I believe what we really kick against is the culture of perfectionism.  This is not just within the Church.  This is in our worldly culture as well.  The images we see on social media affect how we see one another.  We are a culture afraid of mistakes and vulnerability (Brene Brown has done extensive research on this shame culture and vulnerability). And so, of course, these same feelings will permeate into our wards.  It is impossible to connect with a group of people afraid of being human - - which includes making mistakes and being imperfect.  

And yet, what a blessing it is that we have Sunday, a day set aside for us to dress our best act our best.  Being our best does not mean we are being fake.  There is some of that out there - - go to church on Sunday with a smile on your face and then spend the rest of the week being completely the opposite.  But for the majority of those I know who go to church, they are simply trying their best to be good people - on Sunday and not on Sunday.  What a blessing it is to have just one day a week when we can truly act the way we wish we could act all the time! What a blessing it is to have one day a week we can partake of the sacrament and renew that person we want to be and know is in there somewhere.  What a blessing it is that we have a day when we can "become unspotted from the world."  And what a blessing it is to know that after we make a million new mistakes, we get to go back and refresh ourselves again!  

Another struggle with have with regards to this strong culture, is that of conformity.  How do we keep our individualism amongst so many others striving to live the same teachings?!  One of our greatest doctrines is that of unity - - growing together in love, creating Zion.  The world's definition of unity is equality or "sameness."  This is much different than the Lord's view of unity - to become one.  Erich Fromm talks about the idea of "herd conformity," which is basically the fear of being different.  And so we as members of the Church need to realize we aren't so much resisting becoming the same as one another as we are fighting against the world's definition of unity.  Because the draw for conformity is so strong, we fear we will lose our identity, our personal stamp on the world.  Yet, we also strongly desire the sense of belonging in this great cultural community!  This is the real conflict. 

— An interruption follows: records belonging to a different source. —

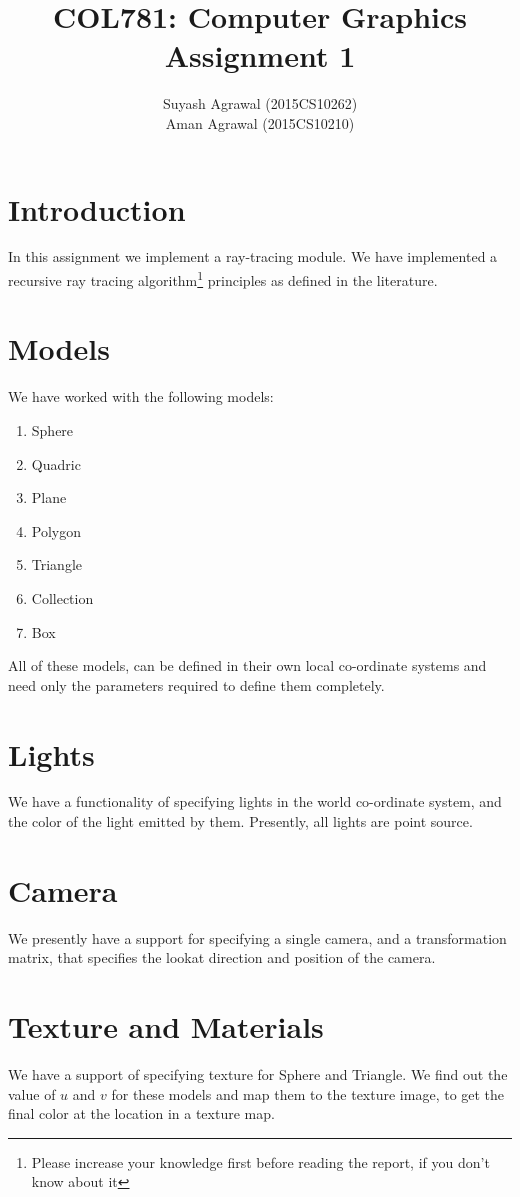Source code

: \documentclass[12pt,a4paper]{article}
\title{COL781: Computer Graphics\\Assignment 1}
\author{Suyash Agrawal (2015CS10262)\\Aman Agrawal (2015CS10210)}
\begin{document}
\maketitle
\section{Introduction}
    In this assignment we implement a ray-tracing module. We have implemented a recursive ray tracing algorithm\footnote{Please increase your knowledge first before reading the report, if you don't know about it} principles as defined in the literature.
    
\section{Models}
    We have worked with the following models:
    \begin{enumerate}
        \item Sphere
        \item Quadric
        \item Plane
        \item Polygon
        \item Triangle
        \item Collection
        \item Box        
    \end{enumerate}

    All of these models, can be defined in their own local co-ordinate systems and need only the parameters required to define them completely.

\section{Lights}
    We have a functionality of specifying lights in the world co-ordinate system, and the color of the light emitted by them. Presently, all lights are point source.

\section{Camera}
    We presently have a support for specifying a single camera, and a transformation matrix, that specifies the lookat direction and position of the camera.

\section{Texture and Materials}
    We have a support of specifying texture for Sphere and Triangle. We find out the value of $u$ and $v$ for these models and map them to the texture image, to get the final color at the location in a texture map.
\end{document}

So what do we do to combat this culture of perfectionism and conformity?  If we were to listen to the words of Brene Brown we would become more vulnerable and build deeper connections through sharing our humanness with one another.  Does this mean every Relief Society or Sunday School lesson needs to be a time to "air out our laundry?"  Of course not!  The purpose of our time at church together is to build one another up through the principles of the gospel, to discuss ideals and possibilities.  Overcoming these struggles means we aren't so afraid of judgment that we then become the judge.  It means we love people where they are on their personal path to perfection.  It means we share the messy parts of ourselves as much as the righteous.  Joseph Smith has said, "Let not any man publish his own righteousness, for others can see that for him; sooner let him confess his sins, and then he will be forgiven and he will bring forth more fruit."  

We can also commit to putting our best selves forward!  We can't settle for being mediocre because we fear others will think less of themselves if we show our goodness.  Nor are we to puff ourselves up, so to speak, in declaring our own righteousness.  Our best selves are who God intends us to be and who He sees us as being.  Only He knows the true intents of our hearts.  It is in our righteous motivations that we behave our best and then motivate others to do the same - - not the same as us, but the best of themselves. 

The Church of Jesus Christ of Latter-Day Saints does have a very thick culture.  Maybe it's time we take this great culture and embrace the goodness it has to offer rather than fighting against it.  We all know that a house divided cannot stand.  This does not have to be a battle within the Church, it is a battle against the natural man, against worldly views rather than spiritual. I am so grateful I am a part of a community that expects the best of me.  I'm grateful for a Father in Heaven who believes the best in me.  This is what I learn from this cultural background from which I came.